J’attends la suite, silencieusement. Mon estime du gars étant déjà beaucoup trop basse pour que ses mots ne m’atteignent d’une quelconque manière.
“C’était pareil pour la johtonnaise à Parmanie. Et aussi pour la raison qui t'a poussé à me suivre à Safrania. Tu ne fais confiance à personne,” dit-il, lâchant enfin mon épaule.
Comme je le pensais, ce type ne sait pas de quoi il parle. Si je ne faisais confiance à personne, je n’aurais pas inclus Ember et Anzu à mon plan lors de la bataille de Parmanie. Je ne me serais pas allié au major non plus. Et je n’aurais jamais laissé Ember partir sans moi.
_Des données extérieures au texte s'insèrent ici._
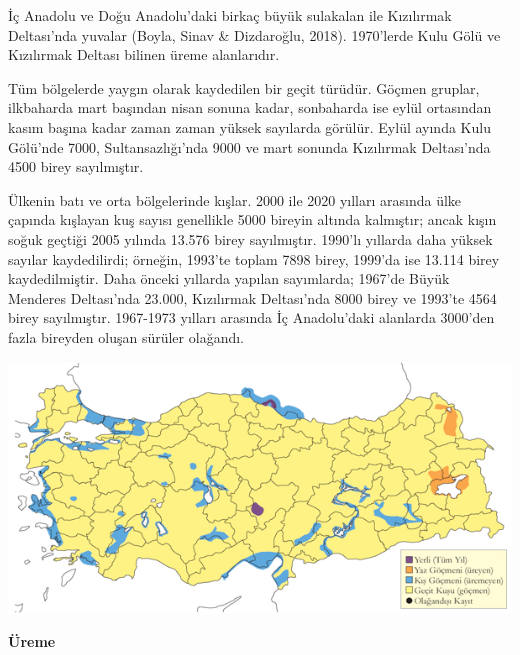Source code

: \documentclass[
  a4paper,
  DIV=11,
  numbers=noendperiod]{scrreprt}
\begin{document}
İç Anadolu ve Doğu Anadolu'daki birkaç büyük sulakalan ile Kızılırmak
Deltası'nda yuvalar (Boyla, Sinav \& Dizdaroğlu, 2018). 1970'lerde Kulu
Gölü ve Kızılırmak Deltası bilinen üreme alanlarıdır.

Tüm bölgelerde yaygın olarak kaydedilen bir geçit türüdür. Göçmen
gruplar, ilkbaharda mart başından nisan sonuna kadar, sonbaharda ise
eylül ortasından kasım başına kadar zaman zaman yüksek sayılarda
görülür. Eylül ayında Kulu Gölü'nde 7000, Sultansazlığı'nda 9000 ve mart
sonunda Kızılırmak Deltası'nda 4500 birey sayılmıştır.

Ülkenin batı ve orta bölgelerinde kışlar. 2000 ile 2020 yılları arasında
ülke çapında kışlayan kuş sayısı genellikle 5000 bireyin altında
kalmıştır; ancak kışın soğuk geçtiği 2005 yılında 13.576 birey
sayılmıştır. 1990'lı yıllarda daha yüksek sayılar kaydedilirdi; örneğin,
1993'te toplam 7898 birey, 1999'da ise 13.114 birey kaydedilmiştir. Daha
önceki yıllarda yapılan sayımlarda; 1967'de Büyük Menderes Deltası'nda
23.000, Kızılırmak Deltası'nda 8000 birey ve 1993'te 4564 birey
sayılmıştır. 1967-1973 yılları arasında İç Anadolu'daki alanlarda
3000'den fazla bireyden oluşan sürüler olağandı.

\includegraphics{images/harita_Page_017.png}

\textbf{Üreme}
\end{document}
“J’vois dans ton regard que tu ne me crois pas. Mais tu as menti à ta petite amie au camp. Et tu es venu t’imposer dans le bar tout à l’heure. Quant à la gamine que tu as laissé partir avec Farida… C’est de toi dont tu n’as pas confiance.”
…
Mon poing se serre avant que je ne fasse un pas en direction de Sean, le fixant d’un regard noir.
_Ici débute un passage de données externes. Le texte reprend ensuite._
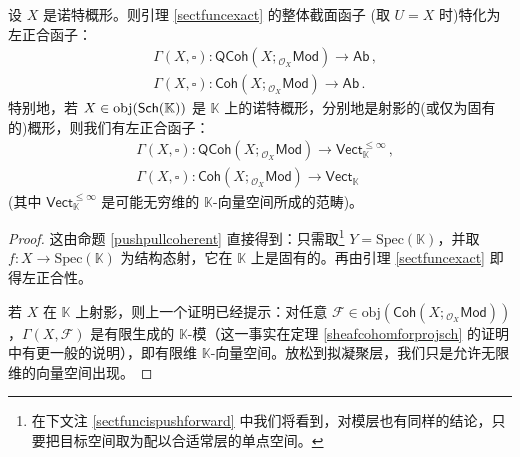 \begin{Cor}\label{globalsectforcoherent}
设 $X$ 是诺特概形。则引理 \ref{sectfuncexact} 的整体截面函子 \textup(取 $U=X$ 时\textup)特化为左正合函子：
\begin{equation}
	\begin{aligned}
		&\Gamma(X,\square): \mathsf{QCoh}(X;{}_{\mathcal{O}_X}\!\mathsf{Mod})\rightarrow\mathsf{Ab}\,, \\
		&\Gamma(X,\square):\mathsf{Coh}(X;{}_{\mathcal{O}_X}\!\mathsf{Mod})\rightarrow\mathsf{Ab}\,.
	\end{aligned}
\end{equation}
特别地，若 $X\in\textup{obj}(\mathsf{Sch}(\mathbb{K}))$ 是 $\mathbb{K}$ 上的诺特概形，分别地是射影的\textup(或仅为固有的\textup)概形，则我们有左正合函子：
\begin{equation}\label{globsectsfunconcoh}
	\begin{aligned}
		&\Gamma(X,\square):\mathsf{QCoh}(X;{}_{\mathcal{O}_X}\!\mathsf{Mod})\rightarrow\mathsf{Vect}_\mathbb{K}^{\leq\infty}\,, \\
		&\Gamma(X,\square):\mathsf{Coh}(X;{}_{\mathcal{O}_X}\!\mathsf{Mod})\rightarrow\mathsf{Vect}_\mathbb{K}
	\end{aligned}
\end{equation}
\textup(其中 $\mathsf{Vect}_\mathbb{K}^{\leq\infty}$ 是可能无穷维的 $\mathbb{K}$-向量空间所成的范畴\textup)。 
\end{Cor}

\begin{proof}
这由命题 \ref{pushpullcoherent} 直接得到：只需取\footnote{在下文注 \ref{sectfuncispushforward} 中我们将看到，对模层也有同样的结论，只要把目标空间取为配以合适常层的单点空间。} $Y=\text{Spec}(\mathbb{K})$，并取 $f:X\rightarrow \text{Spec}(\mathbb{K})$ 为结构态射，它在 $\mathbb{K}$ 上是固有的。再由引理 \ref{sectfuncexact} 即得左正合性。 

若 $X$ 在 $\mathbb{K}$ 上射影，则上一个证明已经提示：对任意 $\mathcal{F}\in\text{obj}(\mathsf{Coh}(X;{}_{\mathcal{O}_X}\!\mathsf{Mod}))$，$\Gamma(X,\mathcal{F})$ 是有限生成的 $\mathbb{K}$-模（这一事实在定理 \ref{sheafcohomforprojsch} 的证明中有更一般的说明），即有限维 $\mathbb{K}$-向量空间。放松到拟凝聚层，我们只是允许无限维的向量空间出现。
\end{proof}


\newpage
\pagestyle{fancy}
“Je me suis efforcé à rester poli jusqu’à maintenant, mais si tu dis un mot de plus…”
“Tu agis comme une bête blessée. Montrant les crocs à tous ceux qui t’approchent pour donner l’impression que tu es toujours aussi fort. À tel point que tu ne te contente plus que d'agir sans même réfléchir aux conséquences sur le long terme.”
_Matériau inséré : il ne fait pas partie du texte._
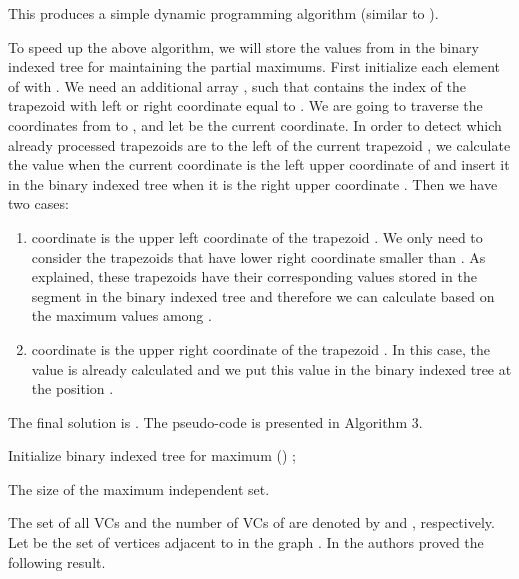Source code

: \documentclass[11pt,letter]{article}
\begin{document}
This produces a simple  dynamic programming algorithm (similar to \cite{LiCh09}).



To speed up the above algorithm, we will store the values from  in the binary indexed
tree  for maintaining the partial maximums. First initialize each element of 
with . We need an additional array , such that  contains the index of the
trapezoid with left or right coordinate equal to . We are going to traverse the coordinates from
 to , and let  be the current coordinate. In order to detect which already processed
trapezoids are to the left of the current trapezoid , we calculate the value 
when the current coordinate is the left upper coordinate of  and insert it in the binary
indexed tree when it is the right upper coordinate . Then we have two cases:

\begin{enumerate}[()]
\item coordinate  is the upper left coordinate of the trapezoid .
We only need to consider the trapezoids that have lower right coordinate smaller than . As
explained, these trapezoids have their corresponding values stored in the segment  in
the binary indexed tree and therefore we can calculate  based on the maximum values
among .

\item coordinate  is the upper right coordinate of the trapezoid . In this case,
the value  is already calculated and we put this value in the binary indexed tree at
the position .
\end{enumerate}

The final solution is . The pseudo-code is presented in Algorithm 3.

\begin{algorithm}

    Initialize binary indexed tree for maximum \;
    \For{ \KwTo }
    {
        \;
        \If{}
        {
            \;
        }
        \Else(\tcp*[h]{  })
        {
            ;
        }
    }
    \Return \;

    \caption{ The size of the maximum independent set. }
\end{algorithm}


\medskip

The set of all VCs and the number of VCs of  are denoted by  and , respectively.
Let  be the set of vertices adjacent to  in the graph . In \cite{LiCh09} the authors
proved the following result.
\end{document}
Mon sang bouillonne dans mes veines. Je veux frapper ce vieux jusqu’à ce qu’il ne puisse plus dire un mot de plus. Mais le peu de raison qu’il me reste retient mon poing de se décocher dans sa gueule.
De son côté, Sean se contente de soupirer longuement, avant de poursuivre sa marche.
“J’ai été comme toi, autrefois. Et je sais que peu importe ce que j’te dirais, tu n’en feras qu’à ta tête,” poursuit-il, d’une voix lourde. “Nous avons assez perdu de temps. Allons-y.”